▶ **Directions for this task**
Every entry is to be transcribed as it stands. Images stay out.

(Input data begins)

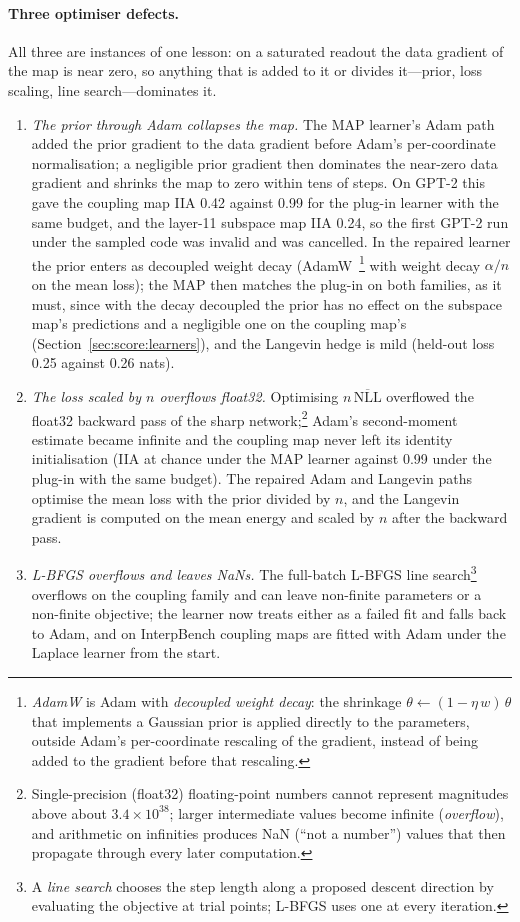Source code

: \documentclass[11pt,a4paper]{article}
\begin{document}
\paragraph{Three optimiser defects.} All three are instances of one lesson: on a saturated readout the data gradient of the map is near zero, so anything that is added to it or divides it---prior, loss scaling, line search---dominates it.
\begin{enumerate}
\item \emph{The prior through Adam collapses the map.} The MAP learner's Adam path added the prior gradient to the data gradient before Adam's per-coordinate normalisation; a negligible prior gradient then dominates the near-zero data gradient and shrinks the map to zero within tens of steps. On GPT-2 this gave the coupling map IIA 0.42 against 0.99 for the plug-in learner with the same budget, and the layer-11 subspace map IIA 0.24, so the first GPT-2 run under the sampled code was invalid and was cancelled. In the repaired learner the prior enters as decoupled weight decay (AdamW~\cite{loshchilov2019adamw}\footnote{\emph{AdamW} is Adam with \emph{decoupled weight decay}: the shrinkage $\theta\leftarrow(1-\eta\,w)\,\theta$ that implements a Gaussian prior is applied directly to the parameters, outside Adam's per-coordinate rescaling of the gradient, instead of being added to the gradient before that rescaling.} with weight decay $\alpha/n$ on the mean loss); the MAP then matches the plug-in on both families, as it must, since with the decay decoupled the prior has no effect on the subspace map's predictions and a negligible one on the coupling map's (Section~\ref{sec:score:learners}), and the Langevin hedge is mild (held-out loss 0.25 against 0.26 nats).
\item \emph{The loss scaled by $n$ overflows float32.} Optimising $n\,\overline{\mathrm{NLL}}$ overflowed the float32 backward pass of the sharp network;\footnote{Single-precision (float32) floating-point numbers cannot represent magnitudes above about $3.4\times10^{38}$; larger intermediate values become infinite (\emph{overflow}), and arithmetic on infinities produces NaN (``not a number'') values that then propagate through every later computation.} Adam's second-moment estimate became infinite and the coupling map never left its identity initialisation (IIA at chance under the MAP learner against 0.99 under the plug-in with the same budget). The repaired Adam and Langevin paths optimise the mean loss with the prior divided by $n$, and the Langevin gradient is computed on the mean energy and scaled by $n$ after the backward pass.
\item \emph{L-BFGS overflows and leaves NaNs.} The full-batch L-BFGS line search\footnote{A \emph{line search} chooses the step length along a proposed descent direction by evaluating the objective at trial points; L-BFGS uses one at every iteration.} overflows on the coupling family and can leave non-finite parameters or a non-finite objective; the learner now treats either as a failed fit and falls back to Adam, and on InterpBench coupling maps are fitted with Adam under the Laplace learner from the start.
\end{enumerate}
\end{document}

(Input data ends)

▶ **Response for this exercise**
Source code

: \documentclass[11pt,a4paper]{article}
\begin{document}
\paragraph{Three optimiser defects.} All three are instances of one lesson: on a saturated readout the data gradient of the map is near zero, so anything that is added to it or divides it---prior, loss scaling, line search---dominates it.
\begin{enumerate}
\item \emph{The prior through Adam collapses the map.} The MAP learner's Adam path added the prior gradient to the data gradient before Adam's per-coordinate normalisation; a negligible prior gradient then dominates the near-zero data gradient and shrinks the map to zero within tens of steps. On GPT-2 this gave the coupling map IIA 0.42 against 0.99 for the plug-in learner with the same budget, and the layer-11 subspace map IIA 0.24, so the first GPT-2 run under the sampled code was invalid and was cancelled. In the repaired learner the prior enters as decoupled weight decay (AdamW~\cite{loshchilov2019adamw}\footnote{\emph{AdamW} is Adam with \emph{decoupled weight decay}: the shrinkage $\theta\leftarrow(1-\eta\,w)\,\theta$ that implements a Gaussian prior is applied directly to the parameters, outside Adam's per-coordinate rescaling of the gradient, instead of being added to the gradient before that rescaling.} with weight decay $\alpha/n$ on the mean loss); the MAP then matches the plug-in on both families, as it must, since with the decay decoupled the prior has no effect on the subspace map's predictions and a negligible one on the coupling map's (Section~\ref{sec:score:learners}), and the Langevin hedge is mild (held-out loss 0.25 against 0.26 nats).
\item \emph{The loss scaled by $n$ overflows float32.} Optimising $n\,\overline{\mathrm{NLL}}$ overflowed the float32 backward pass of the sharp network;\footnote{Single-precision (float32) floating-point numbers cannot represent magnitudes above about $3.4\times10^{38}$; larger intermediate values become infinite (\emph{overflow}), and arithmetic on infinities produces NaN (``not a number'') values that then propagate through every later computation.} Adam's second-moment estimate became infinite and the coupling map never left its identity initialisation (IIA at chance under the MAP learner against 0.99 under the plug-in with the same budget). The repaired Adam and Langevin paths optimise the mean loss with the prior divided by $n$, and the Langevin gradient is computed on the mean energy and scaled by $n$ after the backward pass.
\item \emph{L-BFGS overflows and leaves NaNs.} The full-batch L-BFGS line search\footnote{A \emph{line search} chooses the step length along a proposed descent direction by evaluating the objective at trial points; L-BFGS uses one at every iteration.} overflows on the coupling family and can leave non-finite parameters or a non-finite objective; the learner now treats either as a failed fit and falls back to Adam, and on InterpBench coupling maps are fitted with Adam under the Laplace learner from the start.
\end{enumerate}
\end{document}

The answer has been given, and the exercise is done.